Unequal power relationships are at the root of the structural causes of poverty. In turn, poverty makes people more vulnerable to disasters – not least because they are often forced to the margins of productive lands and frequently live in areas prone to drought, flooding and other hazards.
People living in poverty usually lack access to, and control over, the resources they need to survive. And they’re often excluded from the important decisions which have an impact on their lives. Women are particularly vulnerable to sexual violence, especially during conflict situations, which may increase their vulnerability further.
We know that during disasters, vulnerable groups – including women, children, the elderly, ethnic minorities and marginalised communities, people with disabilities and people living with HIV/AIDs – are likely to suffer the most. That’s why we take sides with the poorest and most excluded – supporting people to address the structural reasons for their continued poverty and vulnerability.
Our rights-based approach in emergencies recognises that people living in poverty are vulnerable to a constant series of shocks and risks, and that there is a need to retain a minimum quality of life. This minimum quality of life, originally defined by the UN, is;
Freedom from Fear, Freedom from Want and Freedom to take action on one’s own behalf
That’s why we take a holistic approach to disasters, combining emergency response with programmes and policy work to help people increase their resilience to disasters. We work at local, national and international levels, bringing the voices of those affected by disasters to the attention of the people responsible for protecting, promoting and fulfilling their rights. Read more in our emergencies introduction leaflet Saving Lives, Protecting Rights.

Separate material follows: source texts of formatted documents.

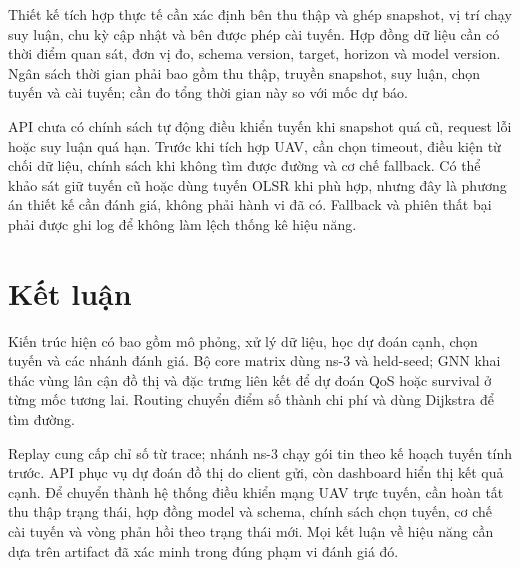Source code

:\documentclass[12pt,a4paper]{article}
\begin{document}
Thiết kế tích hợp thực tế cần xác định bên thu thập và ghép snapshot, vị trí chạy suy luận, chu kỳ cập nhật và bên được phép cài tuyến. Hợp đồng dữ liệu cần có thời điểm quan sát, đơn vị đo, schema version, target, horizon và model version. Ngân sách thời gian phải bao gồm thu thập, truyền snapshot, suy luận, chọn tuyến và cài tuyến; cần đo tổng thời gian này so với mốc dự báo.

API chưa có chính sách tự động điều khiển tuyến khi snapshot quá cũ, request lỗi hoặc suy luận quá hạn. Trước khi tích hợp UAV, cần chọn timeout, điều kiện từ chối dữ liệu, chính sách khi không tìm được đường và cơ chế fallback. Có thể khảo sát giữ tuyến cũ hoặc dùng tuyến OLSR khi phù hợp, nhưng đây là phương án thiết kế cần đánh giá, không phải hành vi đã có. Fallback và phiên thất bại phải được ghi log để không làm lệch thống kê hiệu năng.

\section{Kết luận}
\label{sec:conclusion}

Kiến trúc hiện có bao gồm mô phỏng, xử lý dữ liệu, học dự đoán cạnh, chọn tuyến và các nhánh đánh giá. Bộ core matrix dùng ns-3 và held-seed; GNN khai thác vùng lân cận đồ thị và đặc trưng liên kết để dự đoán QoS hoặc survival ở từng mốc tương lai. Routing chuyển điểm số thành chi phí và dùng Dijkstra để tìm đường.

Replay cung cấp chỉ số từ trace; nhánh ns-3 chạy gói tin theo kế hoạch tuyến tính trước. API phục vụ dự đoán đồ thị do client gửi, còn dashboard hiển thị kết quả cạnh. Để chuyển thành hệ thống điều khiển mạng UAV trực tuyến, cần hoàn tất thu thập trạng thái, hợp đồng model và schema, chính sách chọn tuyến, cơ chế cài tuyến và vòng phản hồi theo trạng thái mới. Mọi kết luận về hiệu năng cần dựa trên artifact đã xác minh trong đúng phạm vi đánh giá đó.
\end{document}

In all our work we prioritise the needs and rights of the most vulnerable and the most excluded. Essentially, our approach is about doing things differently, by:
Ensuring community-led responses
Experience shows that communities are best placed to respond quickly when disasters strike and are the experts on what they need to survive and recover.
By listening to people we can make sure that our responses are appropriate and meet the needs they themselves have expressed. For example, by consulting with communities about the items that they felt should be contained in food packages following the Haiti earthquake in January 2010, we were able to ensure that we were providing culturally-appropriate food.
People are at their most vulnerable during emergencies. Promoting their dignity as human beings can help preserve self-esteem and enable people to regain a sense of control over their own lives.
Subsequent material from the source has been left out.